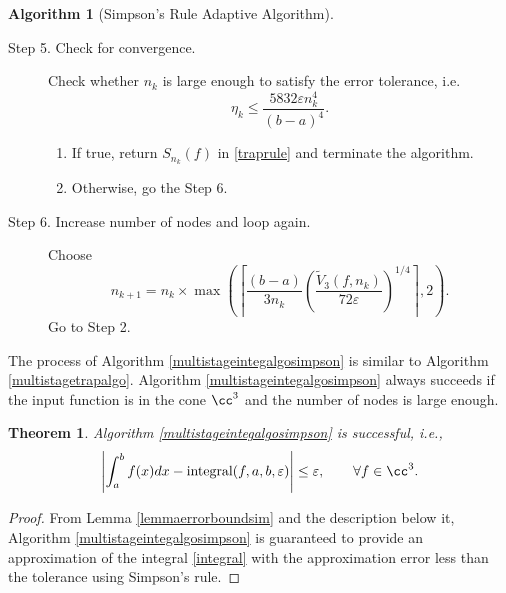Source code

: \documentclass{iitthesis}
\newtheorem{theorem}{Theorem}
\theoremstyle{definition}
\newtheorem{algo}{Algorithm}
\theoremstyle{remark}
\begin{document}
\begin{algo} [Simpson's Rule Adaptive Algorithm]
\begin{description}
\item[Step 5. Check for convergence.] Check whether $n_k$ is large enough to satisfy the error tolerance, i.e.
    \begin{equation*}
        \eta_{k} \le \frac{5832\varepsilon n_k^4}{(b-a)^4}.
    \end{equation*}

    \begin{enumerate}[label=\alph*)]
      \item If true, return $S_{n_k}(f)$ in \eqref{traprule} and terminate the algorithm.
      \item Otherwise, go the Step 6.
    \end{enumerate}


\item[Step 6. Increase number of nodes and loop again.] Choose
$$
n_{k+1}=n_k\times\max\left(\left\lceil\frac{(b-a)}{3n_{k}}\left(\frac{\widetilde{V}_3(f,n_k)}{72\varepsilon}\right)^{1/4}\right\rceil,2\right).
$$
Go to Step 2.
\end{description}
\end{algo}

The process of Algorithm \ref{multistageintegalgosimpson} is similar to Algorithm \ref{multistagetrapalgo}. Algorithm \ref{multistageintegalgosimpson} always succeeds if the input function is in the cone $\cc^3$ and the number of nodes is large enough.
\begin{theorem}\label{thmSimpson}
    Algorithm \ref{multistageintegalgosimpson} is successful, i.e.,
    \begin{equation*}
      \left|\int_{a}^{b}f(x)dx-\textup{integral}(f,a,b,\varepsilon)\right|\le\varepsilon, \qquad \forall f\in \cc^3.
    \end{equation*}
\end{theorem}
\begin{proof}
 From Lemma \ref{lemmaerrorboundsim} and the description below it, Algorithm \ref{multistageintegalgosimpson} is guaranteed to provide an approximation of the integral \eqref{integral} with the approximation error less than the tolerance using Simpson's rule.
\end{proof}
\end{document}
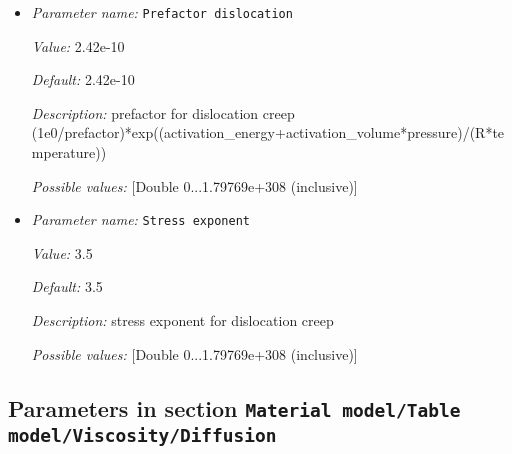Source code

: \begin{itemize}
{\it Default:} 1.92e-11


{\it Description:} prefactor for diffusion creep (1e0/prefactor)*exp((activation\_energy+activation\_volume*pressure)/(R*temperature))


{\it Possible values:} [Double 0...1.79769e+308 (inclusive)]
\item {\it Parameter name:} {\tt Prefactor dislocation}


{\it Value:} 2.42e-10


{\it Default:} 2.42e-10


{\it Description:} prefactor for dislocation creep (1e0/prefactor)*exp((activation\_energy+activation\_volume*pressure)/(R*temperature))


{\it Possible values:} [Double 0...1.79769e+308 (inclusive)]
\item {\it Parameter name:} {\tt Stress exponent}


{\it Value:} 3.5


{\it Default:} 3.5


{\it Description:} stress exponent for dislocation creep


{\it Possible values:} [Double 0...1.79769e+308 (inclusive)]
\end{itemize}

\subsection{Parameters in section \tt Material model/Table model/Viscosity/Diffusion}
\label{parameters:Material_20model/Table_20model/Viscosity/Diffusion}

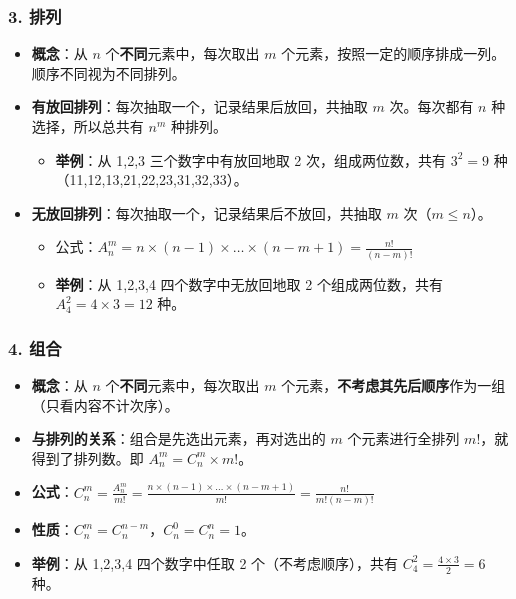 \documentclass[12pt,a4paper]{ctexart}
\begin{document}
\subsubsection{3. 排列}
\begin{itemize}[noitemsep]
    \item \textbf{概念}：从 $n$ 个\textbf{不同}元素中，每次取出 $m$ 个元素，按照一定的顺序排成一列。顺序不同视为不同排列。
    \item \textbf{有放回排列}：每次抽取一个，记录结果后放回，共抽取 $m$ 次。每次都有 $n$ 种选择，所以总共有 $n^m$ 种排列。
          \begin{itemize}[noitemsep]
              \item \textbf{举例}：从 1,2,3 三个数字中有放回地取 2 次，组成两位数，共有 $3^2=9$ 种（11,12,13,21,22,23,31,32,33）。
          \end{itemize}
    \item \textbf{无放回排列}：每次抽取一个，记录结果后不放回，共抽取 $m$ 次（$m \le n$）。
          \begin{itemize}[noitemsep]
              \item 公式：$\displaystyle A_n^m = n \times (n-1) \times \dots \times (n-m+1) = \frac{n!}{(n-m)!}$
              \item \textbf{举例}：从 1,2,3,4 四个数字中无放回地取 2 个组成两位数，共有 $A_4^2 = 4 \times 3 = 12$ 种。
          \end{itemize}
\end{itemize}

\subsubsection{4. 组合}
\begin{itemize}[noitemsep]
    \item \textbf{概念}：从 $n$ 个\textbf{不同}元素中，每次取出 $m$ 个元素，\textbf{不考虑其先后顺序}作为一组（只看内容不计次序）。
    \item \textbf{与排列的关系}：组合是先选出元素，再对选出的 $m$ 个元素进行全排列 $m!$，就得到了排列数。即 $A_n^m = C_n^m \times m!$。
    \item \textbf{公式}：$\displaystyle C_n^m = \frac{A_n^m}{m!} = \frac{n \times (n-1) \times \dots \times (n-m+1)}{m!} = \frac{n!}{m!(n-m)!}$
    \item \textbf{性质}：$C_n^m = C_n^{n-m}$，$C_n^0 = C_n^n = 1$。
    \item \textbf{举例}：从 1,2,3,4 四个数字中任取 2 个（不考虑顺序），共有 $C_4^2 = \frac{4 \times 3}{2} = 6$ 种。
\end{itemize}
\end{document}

---*---

EXERCISE REQUIREMENTS:
Report the number of lines in the entries above that include the string "varepsilon". Give nothing but the number.

WRITTEN REPLY:
3